Carl Charbonneau, aux cheveux et à la barbe grisonnants, est penché au comptoir d’une cuisine commerciale de l’institut des arts culinaires Le Cordon Bleu d’Ottawa. Au premier plan se trouvent des contenants en plastique avec des couvercles bleus et une bouteille de vin. Il porte un uniforme de chef blanc et des lunettes à monture noire.

Carl Charbonneau à Le Cordon Bleu Institute of culinary arts d’Ottawa, vêtu de son uniforme blanc, travaille avec diligence à sa station.

Faire de sa passion une carrière

Après l’obtention de son diplôme de l’institut Le Cordon Bleu, Carl Charbonneau envisage de commencer sa nouvelle carrière en tant que chef privé, organisant des événements dans des maisons privées ou des salles louées.

M. Fuller, qui a terminé le programme à la fin de l’année dernière, conseille à d’autres vétérans qui envisagent de s’inscrire à une école culinaire d’être passionnés, mais aussi réalistes. « Les horaires et la rémunération dans le monde culinaire sont très différents de ceux de l’armée. Pour les membres plus jeunes, cela peut être une excellente deuxième carrière. Pour d’autres, c’est peut-être un moyen significatif de rester actif et investi à la retraite.

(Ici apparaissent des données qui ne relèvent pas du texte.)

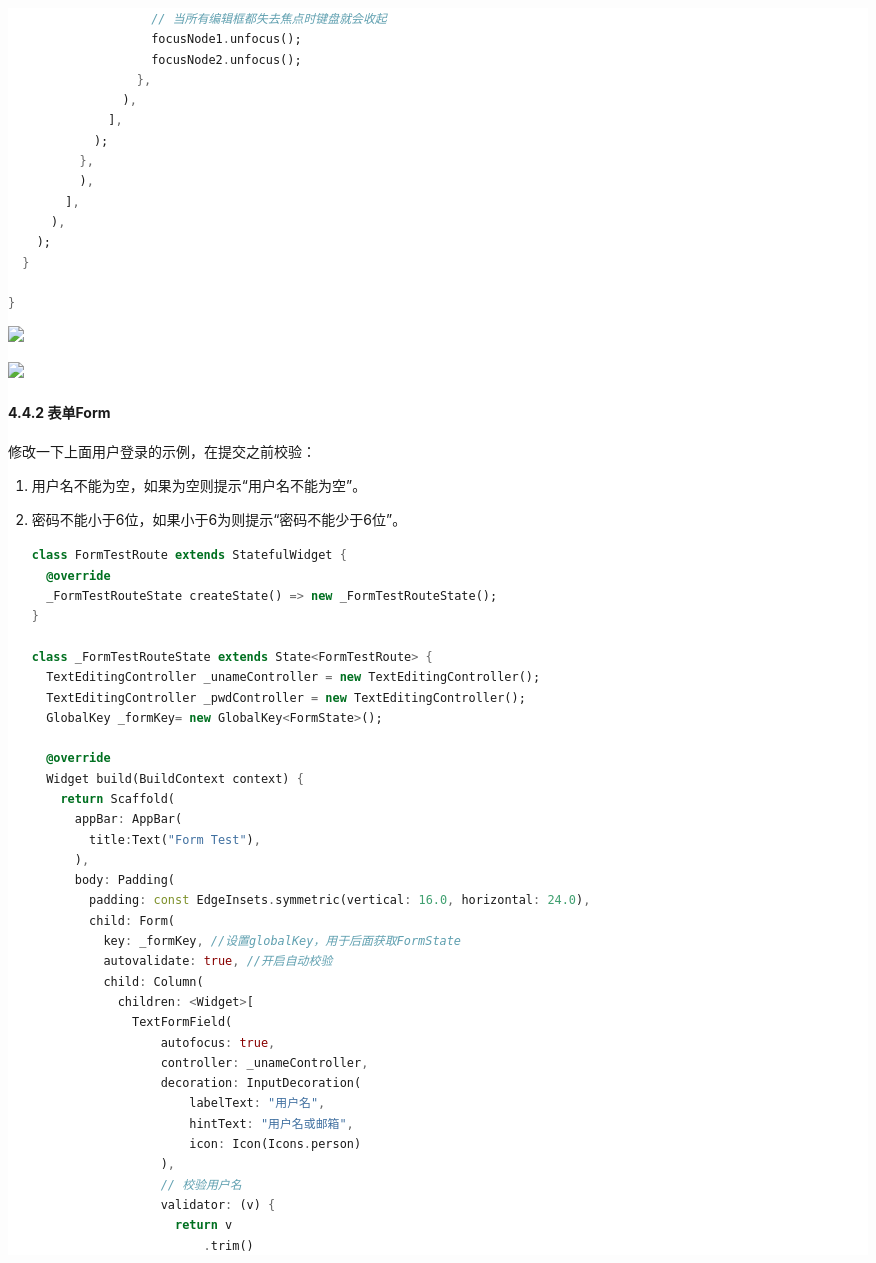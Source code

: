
```dart
                    // 当所有编辑框都失去焦点时键盘就会收起  
                    focusNode1.unfocus();
                    focusNode2.unfocus();
                  },
                ),
              ],
            );
          },
          ),
        ],
      ),
    );
  }

}
```

![](https://files.mdnice.com/user/22004/f0d4691c-aff4-47af-9835-26aff61974e0.png)

![](https://files.mdnice.com/user/22004/fa285c2b-06bf-4c2c-884c-6e00b4515892.png)

#### 4.4.2 表单Form

修改一下上面用户登录的示例，在提交之前校验：

1. 用户名不能为空，如果为空则提示“用户名不能为空”。

2. 密码不能小于6位，如果小于6为则提示“密码不能少于6位”。

   ```dart
   class FormTestRoute extends StatefulWidget {
     @override
     _FormTestRouteState createState() => new _FormTestRouteState();
   }
   
   class _FormTestRouteState extends State<FormTestRoute> {
     TextEditingController _unameController = new TextEditingController();
     TextEditingController _pwdController = new TextEditingController();
     GlobalKey _formKey= new GlobalKey<FormState>();
   
     @override
     Widget build(BuildContext context) {
       return Scaffold(
         appBar: AppBar(
           title:Text("Form Test"),
         ),
         body: Padding(
           padding: const EdgeInsets.symmetric(vertical: 16.0, horizontal: 24.0),
           child: Form(
             key: _formKey, //设置globalKey，用于后面获取FormState
             autovalidate: true, //开启自动校验
             child: Column(
               children: <Widget>[
                 TextFormField(
                     autofocus: true,
                     controller: _unameController,
                     decoration: InputDecoration(
                         labelText: "用户名",
                         hintText: "用户名或邮箱",
                         icon: Icon(Icons.person)
                     ),
                     // 校验用户名
                     validator: (v) {
                       return v
                           .trim()
   ```
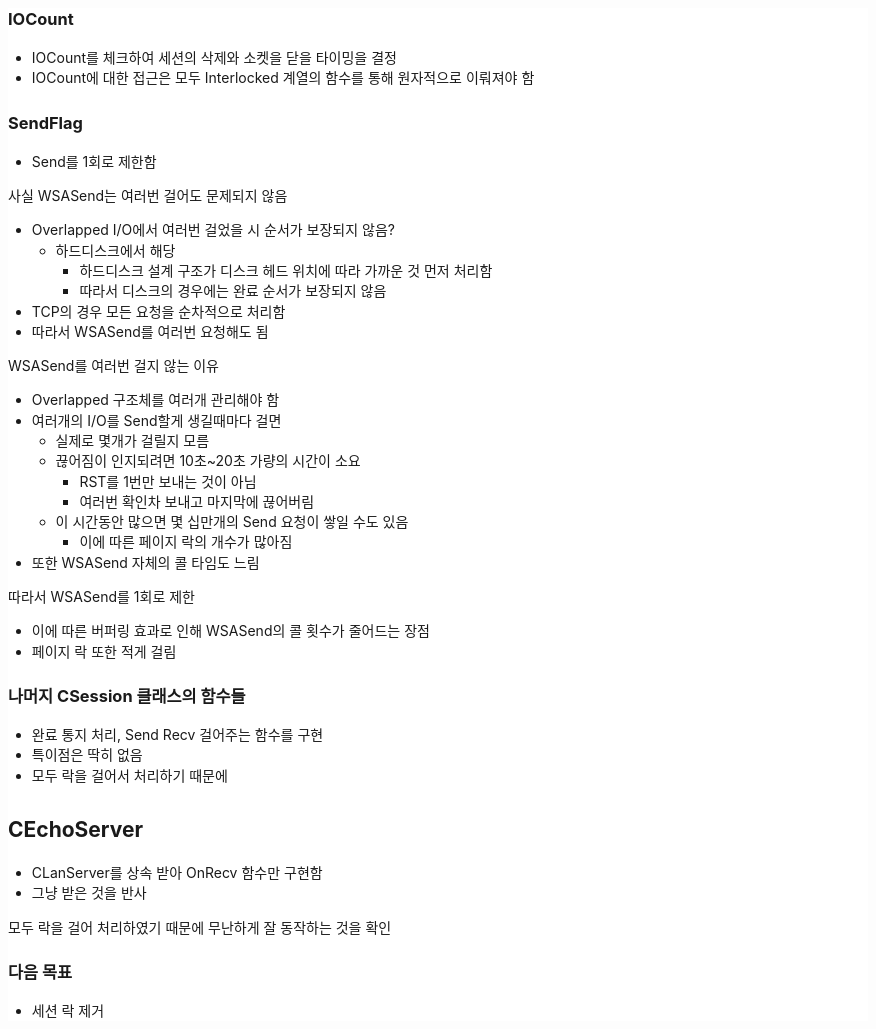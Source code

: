 ### IOCount
* IOCount를 체크하여 세션의 삭제와 소켓을 닫을 타이밍을 결정
* IOCount에 대한 접근은 모두 Interlocked 계열의 함수를 통해 원자적으로 이뤄져야 함

### SendFlag
* Send를 1회로 제한함

사실 WSASend는 여러번 걸어도 문제되지 않음
* Overlapped I/O에서 여러번 걸었을 시 순서가 보장되지 않음?
  * 하드디스크에서 해당
    * 하드디스크 설계 구조가 디스크 헤드 위치에 따라 가까운 것 먼저 처리함
    * 따라서 디스크의 경우에는 완료 순서가 보장되지 않음
* TCP의 경우 모든 요청을 순차적으로 처리함
* 따라서 WSASend를 여러번 요청해도 됨

WSASend를 여러번 걸지 않는 이유
* Overlapped 구조체를 여러개 관리해야 함
* 여러개의 I/O를 Send할게 생길때마다 걸면
  * 실제로 몇개가 걸릴지 모름
  * 끊어짐이 인지되려면 10초~20초 가량의 시간이 소요
    * RST를 1번만 보내는 것이 아님
    * 여러번 확인차 보내고 마지막에 끊어버림
  * 이 시간동안 많으면 몇 십만개의 Send 요청이 쌓일 수도 있음
    * 이에 따른 페이지 락의 개수가 많아짐
* 또한 WSASend 자체의 콜 타임도 느림

따라서 WSASend를 1회로 제한
* 이에 따른 버퍼링 효과로 인해 WSASend의 콜 횟수가 줄어드는 장점
* 페이지 락 또한 적게 걸림

### 나머지 CSession 클래스의 함수들
* 완료 통지 처리, Send Recv 걸어주는 함수를 구현
* 특이점은 딱히 없음
* 모두 락을 걸어서 처리하기 때문에

## CEchoServer
* CLanServer를 상속 받아 OnRecv 함수만 구현함
* 그냥 받은 것을 반사

모두 락을 걸어 처리하였기 때문에 무난하게 잘 동작하는 것을 확인

### 다음 목표
* 세션 락 제거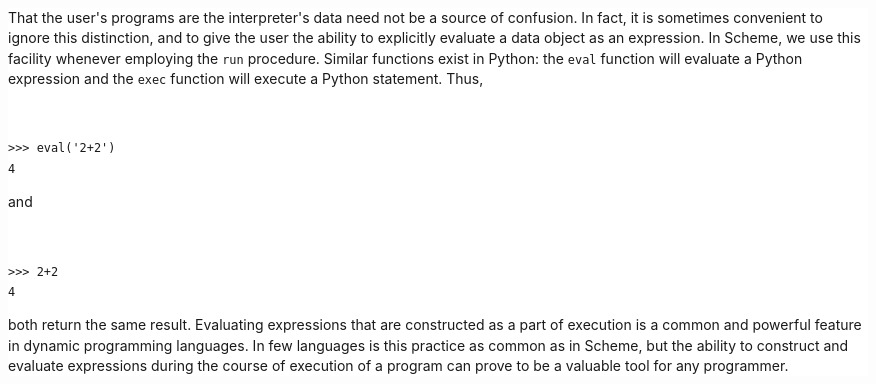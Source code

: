 That the user's programs are the interpreter's data need not be a source of
confusion. In fact, it is sometimes convenient to ignore this distinction, and
to give the user the ability to explicitly evaluate a data object as an
expression. In Scheme, we use this facility whenever employing the `run`
procedure. Similar functions exist in Python: the `eval` function will
evaluate a Python expression and the `exec` function will execute a Python
statement. Thus,


​    

    >>> eval('2+2')
    4


and


​    

    >>> 2+2
    4

both return the same result. Evaluating expressions that are constructed as a
part of execution is a common and powerful feature in dynamic programming
languages. In few languages is this practice as common as in Scheme, but the
ability to construct and evaluate expressions during the course of execution
of a program can prove to be a valuable tool for any programmer.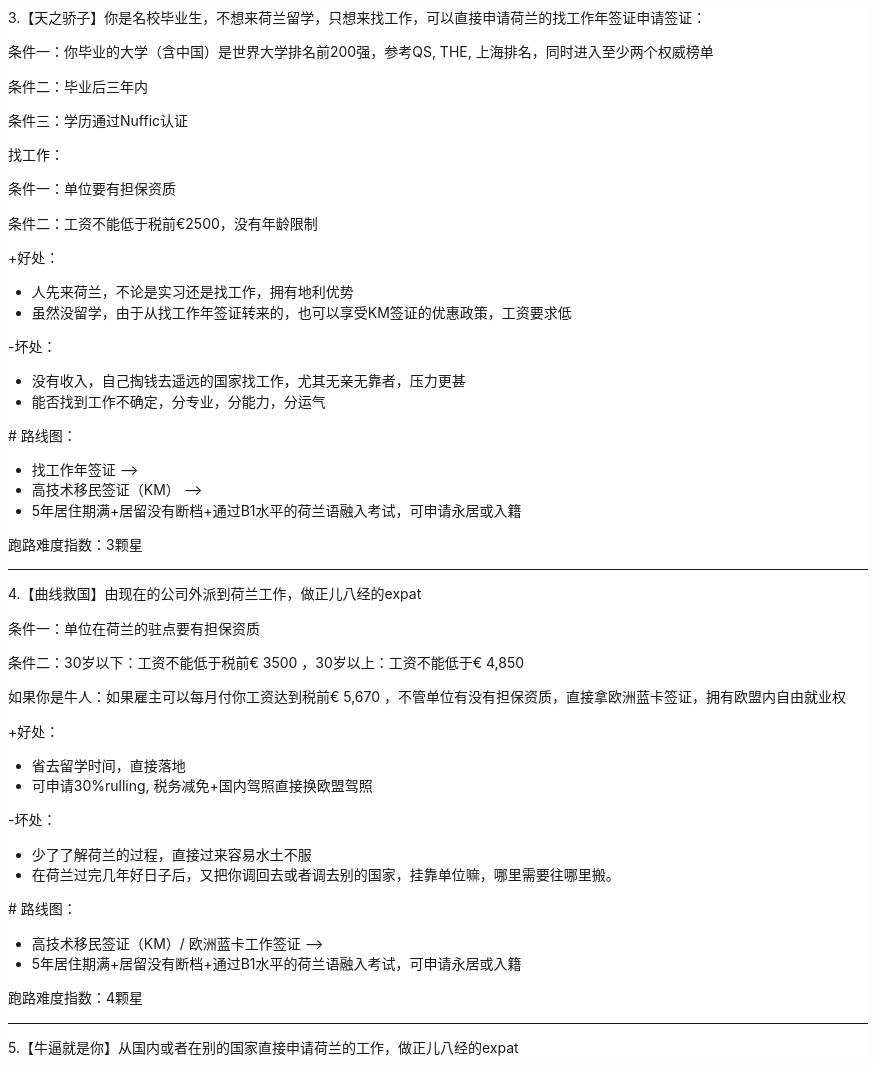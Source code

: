 3.【天之骄子】你是名校毕业生，不想来荷兰留学，只想来找工作，可以直接申请荷兰的找工作年签证申请签证：

条件一：你毕业的大学（含中国）是世界大学排名前200强，参考QS, THE, 上海排名，同时进入至少两个权威榜单

条件二：毕业后三年内

条件三：学历通过Nuffic认证

找工作：

条件一：单位要有担保资质

条件二：工资不能低于税前€2500，没有年龄限制

+好处：

- 人先来荷兰，不论是实习还是找工作，拥有地利优势
- 虽然没留学，由于从找工作年签证转来的，也可以享受KM签证的优惠政策，工资要求低

-坏处：

- 没有收入，自己掏钱去遥远的国家找工作，尤其无亲无靠者，压力更甚
- 能否找到工作不确定，分专业，分能力，分运气

\# 路线图：

- 找工作年签证 —>
- 高技术移民签证（KM） —>
- 5年居住期满+居留没有断档+通过B1水平的荷兰语融入考试，可申请永居或入籍

跑路难度指数：3颗星

***

4.【曲线救国】由现在的公司外派到荷兰工作，做正儿八经的expat

条件一：单位在荷兰的驻点要有担保资质

条件二：30岁以下：工资不能低于税前€ 3500 ，30岁以上：工资不能低于€ 4,850

如果你是牛人：如果雇主可以每月付你工资达到税前€ 5,670 ，不管单位有没有担保资质，直接拿欧洲蓝卡签证，拥有欧盟内自由就业权

+好处：

- 省去留学时间，直接落地
- 可申请30%rulling, 税务减免+国内驾照直接换欧盟驾照

-坏处：

- 少了了解荷兰的过程，直接过来容易水土不服
- 在荷兰过完几年好日子后，又把你调回去或者调去别的国家，挂靠单位嘛，哪里需要往哪里搬。

\# 路线图：

- 高技术移民签证（KM）/ 欧洲蓝卡工作签证 —>
- 5年居住期满+居留没有断档+通过B1水平的荷兰语融入考试，可申请永居或入籍

跑路难度指数：4颗星

***

5.【牛逼就是你】从国内或者在别的国家直接申请荷兰的工作，做正儿八经的expat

Si les arts culinaires vous intéressent, ce programme est une excellente façon de poursuivre quelque chose d’entièrement nouveau », convient M. Charbonneau.

Mais les vétérans doivent réfléchir mûrement à la décision. Le Cordon Bleu a non seulement des exigences d’entrée très élevées pour les nouveaux étudiants, mais aussi des droits de scolarité élevés. La simple présentation d’une demande coûte 500 $.

En tant que vétérans, Paul Fuller et Carl Charbonneau pouvaient se tourner vers l’allocation pour études et formation d’Anciens Combattants Canada. « Ce soutien financier a rendu cette occasion possible, dit M. Charbonneau.

Le processus de demande était simple, et du soutien était toujours disponible, ajoute M. Fuller. J’encourage les vétérans et vétéranes à se renseigner et à explorer les options qui leur sont offertes — ces avantages sont là pour les aider. »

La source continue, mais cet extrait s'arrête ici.